Previous gait retraining studies in runners with PFP did not change foot strike pattern, but instead focused on gluteal and hip mechanics.18,21,39-41 However, a subsequent systematic review and meta-analysis found a discrepancy between prospective and cross-sectional studies regarding the role of hip strength and mechanics in PFP.42 Although all studies reported retraining was associated with a reduction in self-reported knee pain, it is possible the reported pain reduction was a result of changes in knee mechanics—not hip mechanics—driven by retraining.

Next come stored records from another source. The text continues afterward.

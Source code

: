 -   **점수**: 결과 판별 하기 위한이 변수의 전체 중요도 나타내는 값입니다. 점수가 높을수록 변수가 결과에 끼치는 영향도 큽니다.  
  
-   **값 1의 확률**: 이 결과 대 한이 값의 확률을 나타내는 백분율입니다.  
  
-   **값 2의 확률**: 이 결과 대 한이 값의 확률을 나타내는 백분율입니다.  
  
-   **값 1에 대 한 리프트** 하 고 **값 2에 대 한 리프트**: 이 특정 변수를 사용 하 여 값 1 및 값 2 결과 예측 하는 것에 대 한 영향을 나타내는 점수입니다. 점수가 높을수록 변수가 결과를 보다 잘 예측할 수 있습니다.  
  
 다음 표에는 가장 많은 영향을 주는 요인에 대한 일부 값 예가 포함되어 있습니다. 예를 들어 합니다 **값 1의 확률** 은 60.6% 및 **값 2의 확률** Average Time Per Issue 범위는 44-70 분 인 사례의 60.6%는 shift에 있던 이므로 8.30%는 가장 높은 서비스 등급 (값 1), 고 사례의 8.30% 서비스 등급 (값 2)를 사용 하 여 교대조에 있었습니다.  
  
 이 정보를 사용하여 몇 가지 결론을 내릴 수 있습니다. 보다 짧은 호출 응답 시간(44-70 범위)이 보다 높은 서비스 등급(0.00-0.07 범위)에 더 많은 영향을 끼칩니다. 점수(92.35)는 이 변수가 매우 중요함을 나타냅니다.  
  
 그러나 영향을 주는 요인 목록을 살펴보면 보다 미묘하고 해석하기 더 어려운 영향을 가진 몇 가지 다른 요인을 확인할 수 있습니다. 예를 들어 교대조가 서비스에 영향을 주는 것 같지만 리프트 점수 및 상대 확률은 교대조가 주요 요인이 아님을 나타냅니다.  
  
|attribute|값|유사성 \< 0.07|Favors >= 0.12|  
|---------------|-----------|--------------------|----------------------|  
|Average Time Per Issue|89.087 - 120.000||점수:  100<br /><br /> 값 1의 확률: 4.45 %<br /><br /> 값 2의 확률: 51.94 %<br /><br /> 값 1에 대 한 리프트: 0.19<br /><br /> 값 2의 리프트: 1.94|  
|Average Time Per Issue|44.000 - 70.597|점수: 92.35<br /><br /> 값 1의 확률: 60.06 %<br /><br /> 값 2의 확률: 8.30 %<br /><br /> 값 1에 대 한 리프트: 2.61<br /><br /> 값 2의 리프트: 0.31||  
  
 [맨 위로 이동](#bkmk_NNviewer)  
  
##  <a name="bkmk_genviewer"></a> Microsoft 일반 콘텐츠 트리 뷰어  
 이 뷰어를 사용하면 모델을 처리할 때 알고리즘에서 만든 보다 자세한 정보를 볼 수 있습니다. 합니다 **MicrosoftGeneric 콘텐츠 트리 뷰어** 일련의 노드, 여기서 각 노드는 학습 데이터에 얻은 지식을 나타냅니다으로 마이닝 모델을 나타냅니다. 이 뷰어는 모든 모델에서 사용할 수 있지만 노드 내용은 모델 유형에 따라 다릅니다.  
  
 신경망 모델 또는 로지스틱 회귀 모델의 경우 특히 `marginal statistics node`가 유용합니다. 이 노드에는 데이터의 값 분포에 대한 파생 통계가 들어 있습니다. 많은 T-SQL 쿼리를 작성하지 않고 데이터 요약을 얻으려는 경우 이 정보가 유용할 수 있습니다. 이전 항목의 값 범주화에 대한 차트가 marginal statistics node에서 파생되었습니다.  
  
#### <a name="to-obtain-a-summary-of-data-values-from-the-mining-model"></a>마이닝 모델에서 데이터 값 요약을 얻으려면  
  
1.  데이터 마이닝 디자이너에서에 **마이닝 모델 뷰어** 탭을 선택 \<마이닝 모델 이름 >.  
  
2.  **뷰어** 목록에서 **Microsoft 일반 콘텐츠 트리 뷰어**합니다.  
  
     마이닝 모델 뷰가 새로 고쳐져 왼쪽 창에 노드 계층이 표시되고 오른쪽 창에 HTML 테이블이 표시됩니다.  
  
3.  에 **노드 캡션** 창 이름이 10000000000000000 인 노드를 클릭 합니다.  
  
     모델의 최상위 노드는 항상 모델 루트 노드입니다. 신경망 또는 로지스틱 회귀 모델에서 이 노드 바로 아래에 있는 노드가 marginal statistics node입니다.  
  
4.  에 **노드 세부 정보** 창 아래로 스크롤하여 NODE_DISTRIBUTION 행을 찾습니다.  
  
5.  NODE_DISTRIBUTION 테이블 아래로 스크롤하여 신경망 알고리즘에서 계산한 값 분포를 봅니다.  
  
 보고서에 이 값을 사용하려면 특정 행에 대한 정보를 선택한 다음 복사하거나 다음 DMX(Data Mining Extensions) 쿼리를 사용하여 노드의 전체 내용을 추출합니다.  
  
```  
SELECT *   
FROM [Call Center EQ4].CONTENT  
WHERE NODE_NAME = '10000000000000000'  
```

At initial contact, there is typically an impact transient present with RFS running, which is absent during FFS running. The absence of the impact transient in FFS running likely reduces the amount of patellofemoral contact force and patellofemoral stress that is seen at initial contact, as well as the loading rate,34 which has been associated with injury risk. Additionally, forefoot striking is associated with greater stride frequency than rearfoot striking as well as a shorter stride length, which reduces shock attenuation.36,37

One observation we noted in our study was an increase in Achilles tendon force in the intervention group as a result of retraining, though it was not statistically significant. Previous studies have found greater Achilles tendon force with FFS.14 Despite the lack of significance in our study it should be mentioned, as this is an indicator of increased mechanical work at the ankle, which could make runners susceptible to ankle injuries. Therefore, a slow transition from RFS to FFS is recommended to reduce that risk. However, if a runner has a history of Achilles tendon injury or other ankle injuries, transitioning to a FFS pattern may exacerbate the symptoms, lead to reinjury, or both, and is therefore not recommended.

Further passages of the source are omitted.